On Fri, Oct 13, 2023 at 05:22:03PM +0100, Peter Robinson wrote:
On Fri, Oct 13, 2023 at 5:09 PM Peter Robinson pbrobinson@gmail.com wrote:
On Tue, Oct 10, 2023 at 3:58 PM Simon Glass sjg@chromium.org wrote:
Hi,
On Tue, 10 Oct 2023 at 04:39, Guillaume Gardet Guillaume.Gardet@arm.com wrote:
-----Original Message----- From: Peter Robinson pbrobinson@gmail.com Sent: Tuesday, October 10, 2023 12:22 PM To: Guillaume Gardet Guillaume.Gardet@arm.com Cc: mbrugger@suse.com; Ivan Ivanov ivan.ivanov@suse.com; Simon Glass sjg@chromium.org; u-boot@lists.denx.de Subject: Re: U-Boot 2023.10 does not boot from uSD on RPi4
On Tue, Oct 10, 2023 at 10:26 AM Guillaume Gardet Guillaume.Gardet@arm.com wrote:
Hi,
U-Boot 2023.10 does not boot from uSD on RPi4. This has been found on openSUSE Tumbleweed. The only diff we need is: -CONFIG_OF_EMBED=y +CONFIG_OF_BOARD=y To use firmware provided Device Tree. But that should not affect the mmc
behavior too much, I think.
I've been booting Fedora fine on a RPi4 BUT there's issues with the display turning off [1] when the accelerated display modules load (vc4) as a result of this patch set. Can you confirm if that's the same problem you're seeing?

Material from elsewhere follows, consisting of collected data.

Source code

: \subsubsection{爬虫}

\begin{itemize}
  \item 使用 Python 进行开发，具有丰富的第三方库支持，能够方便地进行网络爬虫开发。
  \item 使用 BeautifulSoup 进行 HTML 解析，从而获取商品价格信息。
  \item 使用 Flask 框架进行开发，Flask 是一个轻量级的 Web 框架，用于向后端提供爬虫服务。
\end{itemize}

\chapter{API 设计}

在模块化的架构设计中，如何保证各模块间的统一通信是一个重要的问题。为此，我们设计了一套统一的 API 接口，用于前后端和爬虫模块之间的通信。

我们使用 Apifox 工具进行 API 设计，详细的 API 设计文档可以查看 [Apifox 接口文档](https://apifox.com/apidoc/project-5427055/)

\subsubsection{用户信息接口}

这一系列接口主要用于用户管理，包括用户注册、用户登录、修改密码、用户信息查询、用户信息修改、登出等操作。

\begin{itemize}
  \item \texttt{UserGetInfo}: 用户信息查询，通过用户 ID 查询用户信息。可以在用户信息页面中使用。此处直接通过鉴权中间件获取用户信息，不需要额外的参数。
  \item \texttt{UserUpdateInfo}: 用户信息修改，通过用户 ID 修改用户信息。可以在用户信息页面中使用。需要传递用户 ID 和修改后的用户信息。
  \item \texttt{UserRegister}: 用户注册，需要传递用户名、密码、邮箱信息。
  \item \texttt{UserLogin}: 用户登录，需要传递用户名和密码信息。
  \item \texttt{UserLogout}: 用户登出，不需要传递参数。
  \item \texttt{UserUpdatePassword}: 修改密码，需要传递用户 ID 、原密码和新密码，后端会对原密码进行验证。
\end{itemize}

No, that's not my problem. My issue is grub was not loaded by u-boot from uSD. It seems more like Simon's problem: https://lists.denx.de/pipermail/u-boot/2023-October/533162.html
@Simon, can you check if the patch below fixes your boot problem on RPi4, please?
This has been reported at least twice before. There is a fix [2] which is in my queue to apply.
Looking at that patch it scans the first 3 devices, how does it handle non storage devices like SDIO WiFi modules? It shouldn't be trying to scan those.
And in the case of the RPi the other enabled SDHCI interface is the WiFi, why would we even be trying to boot off a non storage interface, something here just feels broken/wrong in general.
The patch does make it work with pure upstream, and I'm not sure why the Fedora build boots it fine out of the box, but the patch just feels like it's hacking around some other underlying problem with bootstd, we didn't have this problem with the previous method and trying to boot off non storage interfaces feels like it could cause other problems.
I think the answer here is that we're doing the best we can given that we just don't know until run time what we have. In the case where sdhci is something other than storage, we get as far as asking "are you a block device?" which then fails when sdhci is a WiFi an not an eMMC. This does mean the user could notice "Card did not respond to voltage select! : -110" being printed, and I don't know if we should do anything about that (it's a handy message when your uSD isn't fully inserted, etc). But since we (can) support everything on a single build, we just have to figure it out at run time.